В поздние 70-е я как-то спросил его о том, был ли он в Чехословакии. Володин потупился и очень тихо, чтоб не слышали за другими столиками, ответил; «Понимаете, по­сле 68-го я не могу там показываться. Это же стыдно».

Ему всегда было стыдно. И из этого ростка возникнет це­лое направление новой драмы, от Александра Вампилова до Людмилы Петрушевской, пьесы которых будет букваль­но выгрызать все та же стая сторожевых псов, что травила автора «Фабричной девчонки». В итоге Володина вытолк­нули из театра, но это бы случилось еще раньше, если б в Москве его не взял под защиту Олег Ефремов, а в Ленин­граде — Георгий Товстоногов.

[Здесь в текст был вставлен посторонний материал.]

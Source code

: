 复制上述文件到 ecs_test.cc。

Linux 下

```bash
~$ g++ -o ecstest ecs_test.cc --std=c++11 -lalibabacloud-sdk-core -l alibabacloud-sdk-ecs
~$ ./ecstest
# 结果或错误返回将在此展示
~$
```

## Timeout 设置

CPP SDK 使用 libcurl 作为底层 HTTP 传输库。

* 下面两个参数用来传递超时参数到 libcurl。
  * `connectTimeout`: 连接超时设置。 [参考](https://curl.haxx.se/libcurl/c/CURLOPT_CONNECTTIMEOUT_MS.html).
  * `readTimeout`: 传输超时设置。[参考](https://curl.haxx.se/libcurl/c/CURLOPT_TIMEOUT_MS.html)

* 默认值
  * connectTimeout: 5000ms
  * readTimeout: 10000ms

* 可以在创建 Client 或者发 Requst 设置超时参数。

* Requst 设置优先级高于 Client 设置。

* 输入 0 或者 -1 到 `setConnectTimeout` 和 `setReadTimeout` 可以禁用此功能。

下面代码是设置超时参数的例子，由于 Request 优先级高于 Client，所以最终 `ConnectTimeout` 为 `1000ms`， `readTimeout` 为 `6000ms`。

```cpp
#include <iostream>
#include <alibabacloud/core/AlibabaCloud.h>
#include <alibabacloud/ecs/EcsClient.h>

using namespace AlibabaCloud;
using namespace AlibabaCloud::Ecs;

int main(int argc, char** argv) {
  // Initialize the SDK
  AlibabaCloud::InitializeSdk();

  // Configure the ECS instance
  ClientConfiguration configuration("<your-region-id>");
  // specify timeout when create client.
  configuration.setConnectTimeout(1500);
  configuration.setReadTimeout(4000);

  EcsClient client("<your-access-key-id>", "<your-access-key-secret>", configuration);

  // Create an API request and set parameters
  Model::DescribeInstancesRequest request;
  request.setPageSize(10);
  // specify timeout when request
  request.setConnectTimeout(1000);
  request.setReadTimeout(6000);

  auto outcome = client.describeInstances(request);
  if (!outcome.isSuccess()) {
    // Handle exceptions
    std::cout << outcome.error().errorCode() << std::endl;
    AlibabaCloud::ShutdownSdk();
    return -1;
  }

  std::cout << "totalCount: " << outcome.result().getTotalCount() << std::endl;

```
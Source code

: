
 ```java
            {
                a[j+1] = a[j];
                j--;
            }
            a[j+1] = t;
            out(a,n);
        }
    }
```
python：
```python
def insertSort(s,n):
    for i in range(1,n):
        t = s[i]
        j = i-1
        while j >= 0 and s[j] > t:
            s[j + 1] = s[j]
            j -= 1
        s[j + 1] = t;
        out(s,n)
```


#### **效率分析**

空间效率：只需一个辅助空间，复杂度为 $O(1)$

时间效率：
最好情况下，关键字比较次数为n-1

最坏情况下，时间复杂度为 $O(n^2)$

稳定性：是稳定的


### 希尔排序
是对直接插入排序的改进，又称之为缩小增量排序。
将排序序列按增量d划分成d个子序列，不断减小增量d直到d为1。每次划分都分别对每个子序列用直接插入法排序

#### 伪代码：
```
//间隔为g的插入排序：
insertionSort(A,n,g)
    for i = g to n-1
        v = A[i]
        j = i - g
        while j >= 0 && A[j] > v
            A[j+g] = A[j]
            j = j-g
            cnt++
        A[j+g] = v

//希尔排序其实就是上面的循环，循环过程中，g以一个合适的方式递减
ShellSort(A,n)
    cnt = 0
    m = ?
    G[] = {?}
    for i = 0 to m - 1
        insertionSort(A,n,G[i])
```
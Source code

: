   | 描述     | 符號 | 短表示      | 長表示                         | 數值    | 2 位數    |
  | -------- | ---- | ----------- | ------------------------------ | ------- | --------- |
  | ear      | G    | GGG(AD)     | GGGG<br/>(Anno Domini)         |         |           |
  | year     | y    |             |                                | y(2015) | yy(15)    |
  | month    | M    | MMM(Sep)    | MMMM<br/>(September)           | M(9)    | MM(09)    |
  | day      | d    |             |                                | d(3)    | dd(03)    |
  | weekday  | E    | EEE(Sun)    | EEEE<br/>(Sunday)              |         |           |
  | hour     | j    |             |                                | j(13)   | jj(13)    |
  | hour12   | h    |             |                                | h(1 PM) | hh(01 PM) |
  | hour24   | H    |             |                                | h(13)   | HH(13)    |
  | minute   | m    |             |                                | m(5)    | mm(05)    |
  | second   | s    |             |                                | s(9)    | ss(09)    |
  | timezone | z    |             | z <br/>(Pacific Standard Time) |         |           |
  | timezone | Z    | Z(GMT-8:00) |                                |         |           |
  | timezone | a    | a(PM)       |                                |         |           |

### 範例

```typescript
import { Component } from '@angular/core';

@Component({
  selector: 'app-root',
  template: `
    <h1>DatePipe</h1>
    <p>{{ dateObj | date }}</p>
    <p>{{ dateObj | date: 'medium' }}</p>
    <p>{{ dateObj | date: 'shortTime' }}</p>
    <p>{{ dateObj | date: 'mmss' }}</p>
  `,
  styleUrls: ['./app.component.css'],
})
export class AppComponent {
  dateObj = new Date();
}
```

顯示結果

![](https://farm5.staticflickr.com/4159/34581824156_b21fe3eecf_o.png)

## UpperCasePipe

В «Пяти вечерах» режиссер стал читать по радио воло- динские ремарки, чтобы передать зрителям природу новой «бытовой драмы», в которой он расслышал волнующую му­зыку «оттепели». Дело происходило в обычной ленинград­ской квартире, в которой спустя семнадцать лет появлял­ся откуда-то с Дальнего Севера некий Саша Ильин. Он решил навестить подругу юности Тамару, которую в те да­лекие годы именовали не иначе, как «звезда». Кто такой этот Ильин, было не ясно; почему он пробыл столько лет на Севере, можно было только догадываться. Его «звезда» за эти годы потускнела и погасла, превратившись в нор­мальную советскую женщину-труженицу: мастер на фаб­рике, бездетная, безмужняя, тупо счастливая в работе, вы­мещающая свою нерастраченную любовь на племяннике, которого учит уму-разуму и при случае заставляет наслаж­даться текстами Карла Маркса. В масть героям — безликий интерьер, до боли знакомый полунищий быт: стол, накры­тый дешевой клеенкой, шкаф, кушетка, застланная темным одеялом, непременное корыто, висящее у двери. Товстоногов не показал даже клочка города в зашторен­ном окне, ни одного ленинградского вида, который бы скрашивал ощущение полнейшей тривиальности происхо­дящего. Заурядный шофер с Севера, приятный, чуть нагло­ватый баритон, ухватки провинциального донжуана. И за­урядная женщина с фабрики с накрученными бигудями и заученно-бодрыми интонациями...

Любовь не врывалась сюда пожаром. Нет, она разгора­лась где-то глубоко внутри, боясь открыто выразиться. Бол­тали ерунду, ничего важного не произносили вслух, боясь спугнуть возможный миг счастья. Володин написал исто­рию о том, как к окаменевшим людям возвращается чув­ство. Как сдирается шелуха готовой формы, заученных интонаций, привычных социальных ролей. Как советский человек становится просто человеком, возвращается к самому себе. Эту простейшую, как гамма, мелодию вели Ефим Копелян и Зинаида Шарко. Это было явление поэти­ческого порядка: сквозь магию наивных и бессмысленных слов лился свет того переломного времени, когда миллио­ны Ильиных возвращались из лагерей и ссылок, встречали своих близких, отогревались в родных коммуналках. «Ми­ленький ты мой, возьми меня с собой»,— напевала под ги­тару удивительно похорошевшая женщина, и радость не- уничтоженной человечности покоряла зал.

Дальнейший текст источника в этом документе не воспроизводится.